The wide scale of the attacks, the involvement of the air force, the non-stop shelling, and the dramatic death count, however, attest to the importance of the battle.

The significance of the conquest of Aleppo by the rebels is hidden in the fact that Aleppo is the second largest city in Syria, and is considered the nation’s economic capital. By contrast, cities such as Daraa, Adlib, and even Homs, are less significant, and Free Syria Army successes in those cities amount to tactical victories, which will not bring about the collapse of Bashar Assad’s regime.

The fact that Aleppo played a mostly passive role in the conflict until recent weeks granted legitimacy to Assad’s claim that “the people are with the government,” and that the war against him was led by armed gangs.

The city is home to roughly 2.5 million residents, with another million or so living in towns in the district. Although most Aleppo residents are Sunnis, the city was cherished both by the current Assad and his father, as the country’s economic backbone. Today, many government workers of varying ranks and importance live there.

For this reason, Aleppo residents, mostly beneficiaries of government perks, preferred to keep away from the protests, to stay at home, and go about their business as other provinces were erupting.

The incorporation of Aleppo residents into the rebellion is a dramatic turning point in the conflict. If it leads to the city falling into the hands of the rebels, it could bolster the rebellion in Damascus, and even bring about the collapse of the regime.

The city’s proximity to Turkey, and the critical border crossing, make Aleppo a prime area in which to set up a secure zone. Turkey is clamoring for just that, as well as a base of operations for military, logistic, and civil operations for foreign entities, primarily Turkey, that could choose to intervene in the conflict.

If such a secure zone were set up in Aleppo, opposition leaders, currently active outside of Syria, could return to the country and establish a temporary government within the nation’s borders. The fact that opposition leaders have been active outside of the country has made it difficult for them to claim to be cooperating with the rebellion.

With this kind of background, Aleppo is on par with Benghazi, Libya, where Libyan opposition forces that defected from that nation’s army succeeded in establishing an administrative and command center, from which they then set out to conquer the rest of the country, and the capital, Tripoli.

As alluring as the comparison may seem, the circumstances in Syria are different, as Syrian opposition forces are still having a difficult time uniting under one central command.
It still appears that each militia, or “battalion,” controls the areas most familiar to them, with some degree of loose cooperation.

Moreover, clashes continue to flare up between rebel groups, some of them over ethnic or religious differences. Other conflicts are fueled by different groups’ apparent motive to use conquered areas as bases of power following Assad’s downfall.

According to reports coming from the territory surrounding Aleppo, dozens of organizations are involved in the fighting, including Salafis, groups associated with al-Qaida, independent Kurdish forces, and local gangs.
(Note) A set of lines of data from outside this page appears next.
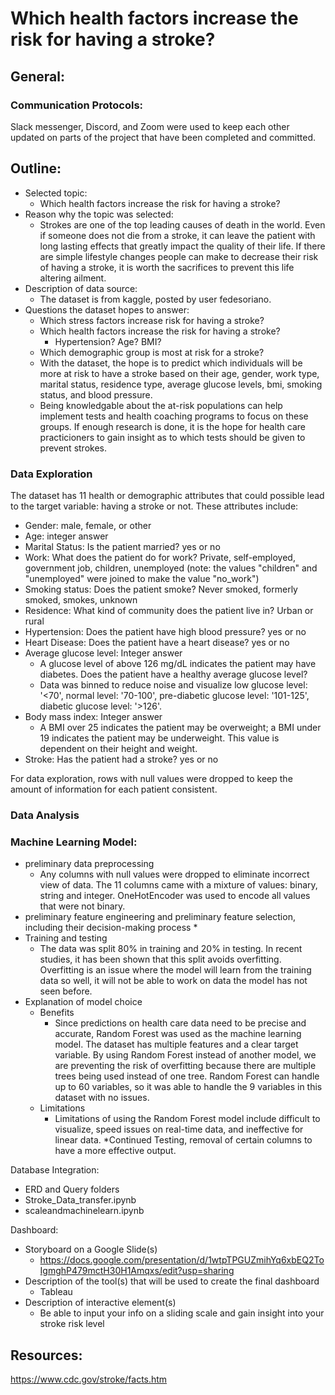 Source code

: # Which health factors increase the risk for having a stroke?

## General:
### Communication Protocols:
Slack messenger, Discord, and Zoom were used to keep each other updated on parts of the project that have been completed and committed. 


## Outline:
* Selected topic:
    * Which health factors increase the risk for having a stroke?
* Reason why the topic was selected:
    * Strokes are one of the top leading causes of death in the world. Even if someone does not die from a stroke, it can leave the patient with long lasting effects that greatly impact the quality of their life. If there are simple lifestyle changes people can make to decrease their risk of having a stroke, it is worth the sacrifices to prevent this life altering ailment.  
* Description of data source:
    * The dataset is from kaggle, posted by user fedesoriano.
* Questions the dataset hopes to answer:
    * Which stress factors increase risk for having a stroke?
    * Which health factors increase the risk for having a stroke?
      * Hypertension? Age? BMI? 
    * Which demographic group is most at risk for a stroke?
    * With the dataset, the hope is to predict which individuals will be more at risk to have a stroke based on their age, gender, work type, marital status, residence type, average glucose levels, bmi, smoking status, and blood pressure. 
    * Being knowledgable about the at-risk populations can help implement tests and health coaching programs to focus on these groups. If enough research is done, it is the hope for health care practicioners to gain insight as to which tests should be given to prevent strokes. 




### Data Exploration

The dataset has 11 health or demographic attributes that could possible lead to the target variable: having a stroke or not. 
These attributes include:
* Gender: male, female, or other
* Age: integer answer
* Marital Status: Is the patient married? yes or no
* Work: What does the patient do for work? Private, self-employed, government job, children, unemployed (note: the values "children" and "unemployed" were joined to make the   value "no_work")
* Smoking status: Does the patient smoke? Never smoked, formerly smoked, smokes, unknown
* Residence: What kind of community does the patient live in? Urban or rural
* Hypertension: Does the patient have high blood pressure? yes or no
* Heart Disease: Does the patient have a heart disease? yes or no
* Average glucose level: Integer answer 
    * A glucose level of above 126 mg/dL indicates the patient may have diabetes. Does the patient have a healthy average glucose level? 
    * Data was binned to reduce noise and visualize low glucose level: '<70', normal level: '70-100', pre-diabetic glucose level: '101-125', diabetic glucose level: '>126'.
* Body mass index: Integer answer
    * A BMI over 25 indicates the patient may be overweight; a BMI under 19 indicates the patient may be underweight. This value is dependent on their height and weight. 
* Stroke: Has the patient had a stroke? yes or no

For data exploration, rows with null values were dropped to keep the amount of information for each patient consistent. 


### Data Analysis


### Machine Learning Model:
* preliminary data preprocessing 
    * Any columns with null values were dropped to eliminate incorrect view of data. The 11 columns came with a mixture of values: binary, string and integer. OneHotEncoder was used to encode all values that were not binary.
* preliminary feature engineering and preliminary feature selection, including their decision-making process 
    * 
* Training and testing
    * The data was split 80% in training and 20% in testing. In recent studies, it has been shown that this split avoids overfitting. Overfitting is an issue where the model will learn from the training data so well, it will not be able to work on data the model has not seen before.   
* Explanation of model choice
    * Benefits
        * Since predictions on health care data need to be precise and accurate, Random Forest was used as the machine learning model. The dataset has multiple features and a clear target variable. By using Random Forest instead of another model, we are preventing the risk of overfitting because there are multiple trees being used instead of one tree. Random Forest can handle up to 60 variables, so it was able to handle the 9 variables in this dataset with no issues. 
    * Limitations
        * Limitations of using the Random Forest model include difficult to visualize, speed issues on real-time data, and ineffective for linear data. 
*Continued Testing, removal of certain columns to have a more effective output.

Database Integration:
* ERD and Query folders
* Stroke_Data_transfer.ipynb
* scaleandmachinelearn.ipynb

Dashboard:
* Storyboard on a Google Slide(s)
    * https://docs.google.com/presentation/d/1wtpTPGUZmihYq6xbEQ2ToIgmghP479mctH30H1Amqxs/edit?usp=sharing
* Description of the tool(s) that will be used to create the final dashboard
	* Tableau
* Description of interactive element(s)
	* Be able to input your info on a sliding scale and gain insight into your stroke risk level 

## Resources:
https://www.cdc.gov/stroke/facts.htm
The general assumption is also that every organization is backed by a foreign power – providing support for “their” activists.

The involvement of Saudi Arabia, Qatar, Iran, Iraq, Kurdistan, Turkey, and recent financial and munitions support from the United States, is not hidden, but out in the open.

Such involvement has also failed to unite the opposition forces, and some nations, such as Iran and Iraq, have no interest in doing so, and rather intend to take advantage of the splits within the opposition as a means to influence Syria in the future.

Another aspect of the hidden importance in the battle over Aleppo, is that control of the city could establish a center for the rebels, as well as a focus point for organized, large-scale international aid, something that has been missing up until this point.

It could also be a turning point for Russia and China, which still believe in Assad’s ability to re-conquer the country.

The battle could also lead to widespread defections, many more than have already occurred, as the families of many high ranking officers live in Aleppo, and a great deal of them have already fled to Turkey or Lebanon.